Data entries
>>>

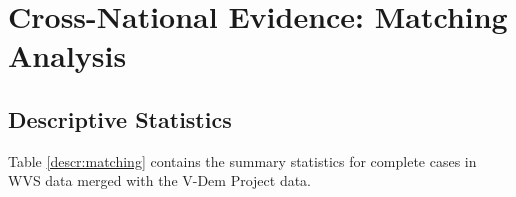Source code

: \documentclass[11pt, ngerman,english,a4]{article}
\begin{document}
\newpage
\appendix
\thispagestyle{empty}
\appendixpage
\startcontents[sections]
\newpage
\renewcommand*{\thepage}{A\arabic{page}}
\renewcommand*{\thesection}{\Alph{section}.}
\renewcommand*{\thesubsection}{\alph{subsection}.}
\renewcommand\thefigure{A\arabic{figure}}   
\renewcommand\thetable{A\arabic{table}}  
\setcounter{figure}{0}
\setcounter{table}{0}
\setcounter{page}{1}





\section{Cross-National Evidence: Matching Analysis}

\subsection{Descriptive Statistics}
Table \ref{descr:matching} contains the summary statistics for complete cases in WVS data merged with the V-Dem Project data. 
\end{document}
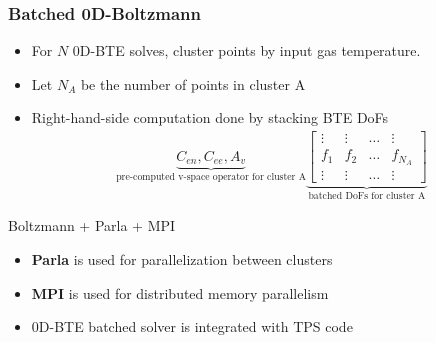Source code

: \documentclass[mathserif, aspectratio=169]{beamer}
\begin{document}
\begin{frame}
	\frametitle{Batched 0D-Boltzmann}
	\begin{itemize}
		\item For $N$ 0D-BTE solves, cluster points by input gas temperature. 
		\item Let $N_A$ be the number of points in cluster A
		\item Right-hand-side computation done by stacking BTE DoFs 
		\begin{align*}
			\underbrace{C_{en}, C_{ee}, A_{v}}_{\text{pre-computed v-space operator for cluster A}} \underbrace{\begin{bmatrix}
				\vdots & \vdots & \hdots &\vdots\\
				f_1    & f_2    & \hdots & f_{N_A} \\
				\vdots & \vdots & \hdots &\vdots
			\end{bmatrix}}_{\text{batched DoFs for cluster A}}
		\end{align*}
	\end{itemize}
	Boltzmann + Parla + MPI
	\begin{itemize}
		\item \textbf{Parla} is used for parallelization between clusters
		\item \textbf{MPI} is used for distributed memory parallelism
		\item 0D-BTE batched solver is integrated with TPS code
	\end{itemize}
\end{frame}
\end{document}
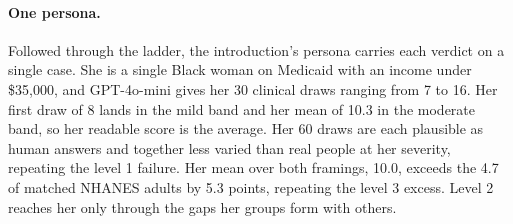 \paragraph{One persona.}
Followed through the ladder, the introduction's persona carries each verdict on a single case.
She is a single Black woman on Medicaid with an income under \$35,000, and GPT-4o-mini gives her 30 clinical draws ranging from 7 to 16. %
Her first draw of 8 lands in the mild band and her mean of 10.3 in the moderate band, so her readable score is the average. %
Her 60 draws are each plausible as human answers and together less varied than real people at her severity, repeating the level 1 failure. %
Her mean over both framings, 10.0, exceeds the 4.7 of matched NHANES adults by 5.3 points, repeating the level 3 excess. %
Level 2 reaches her only through the gaps her groups form with others.

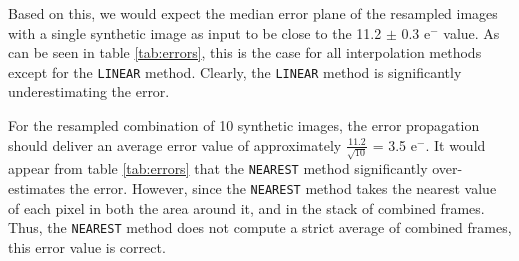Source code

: Based on this, we would expect the median error plane of the resampled images with a single synthetic image as input to
be close to the 11.2 $\pm$ 0.3 e$^-$ value.   As can be seen in table \ref{tab:errors}, this is the case for all interpolation methods
except for the {\tt LINEAR} method.  Clearly, the {\tt LINEAR} method is significantly underestimating the error.

For the resampled combination of 10 synthetic images, the error propagation should deliver an average error value of approximately 
$\frac{11.2}{\sqrt{10}}$ = 3.5 e$^-$.  It would appear from table \ref{tab:errors} that the {\tt NEAREST} method significantly over-estimates the error.
However, since the {\tt NEAREST} method takes the nearest value of each pixel in both the area around it, and in the stack of combined frames.
Thus, the {\tt NEAREST} method does not compute a strict average of combined frames, this error value is correct.

%
%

<<<

ACTIVITY
Reproduce the records above word for word, without the images.

YOUR RESPONSE
Source code

: \documentclass[11pt, ngerman,english,a4]{article}
\begin{document}
\newpage
\appendix
\thispagestyle{empty}
\appendixpage
\startcontents[sections]
\newpage
\renewcommand*{\thepage}{A\arabic{page}}
\renewcommand*{\thesection}{\Alph{section}.}
\renewcommand*{\thesubsection}{\alph{subsection}.}
\renewcommand\thefigure{A\arabic{figure}}   
\renewcommand\thetable{A\arabic{table}}  
\setcounter{figure}{0}
\setcounter{table}{0}
\setcounter{page}{1}





\section{Cross-National Evidence: Matching Analysis}

\subsection{Descriptive Statistics}
Table \ref{descr:matching} contains the summary statistics for complete cases in WVS data merged with the V-Dem Project data. 
\end{document}
Source code

: \documentclass[mathserif, aspectratio=169]{beamer}
\begin{document}
\begin{frame}
	\frametitle{Batched 0D-Boltzmann}
	\begin{itemize}
		\item For $N$ 0D-BTE solves, cluster points by input gas temperature. 
		\item Let $N_A$ be the number of points in cluster A
		\item Right-hand-side computation done by stacking BTE DoFs 
		\begin{align*}
			\underbrace{C_{en}, C_{ee}, A_{v}}_{\text{pre-computed v-space operator for cluster A}} \underbrace{\begin{bmatrix}
				\vdots & \vdots & \hdots &\vdots\\
				f_1    & f_2    & \hdots & f_{N_A} \\
				\vdots & \vdots & \hdots &\vdots
			\end{bmatrix}}_{\text{batched DoFs for cluster A}}
		\end{align*}
	\end{itemize}
	Boltzmann + Parla + MPI
	\begin{itemize}
		\item \textbf{Parla} is used for parallelization between clusters
		\item \textbf{MPI} is used for distributed memory parallelism
		\item 0D-BTE batched solver is integrated with TPS code
	\end{itemize}
\end{frame}
\end{document}
 \paragraph{One persona.}
Followed through the ladder, the introduction's persona carries each verdict on a single case.
She is a single Black woman on Medicaid with an income under \$35,000, and GPT-4o-mini gives her 30 clinical draws ranging from 7 to 16. %
Her first draw of 8 lands in the mild band and her mean of 10.3 in the moderate band, so her readable score is the average. %
Her 60 draws are each plausible as human answers and together less varied than real people at her severity, repeating the level 1 failure. %
Her mean over both framings, 10.0, exceeds the 4.7 of matched NHANES adults by 5.3 points, repeating the level 3 excess. %
Level 2 reaches her only through the gaps her groups form with others.

Source code

: Based on this, we would expect the median error plane of the resampled images with a single synthetic image as input to
be close to the 11.2 $\pm$ 0.3 e$^-$ value.   As can be seen in table \ref{tab:errors}, this is the case for all interpolation methods
except for the {\tt LINEAR} method.  Clearly, the {\tt LINEAR} method is significantly underestimating the error.

For the resampled combination of 10 synthetic images, the error propagation should deliver an average error value of approximately 
$\frac{11.2}{\sqrt{10}}$ = 3.5 e$^-$.  It would appear from table \ref{tab:errors} that the {\tt NEAREST} method significantly over-estimates the error.
However, since the {\tt NEAREST} method takes the nearest value of each pixel in both the area around it, and in the stack of combined frames.
Thus, the {\tt NEAREST} method does not compute a strict average of combined frames, this error value is correct.

%
%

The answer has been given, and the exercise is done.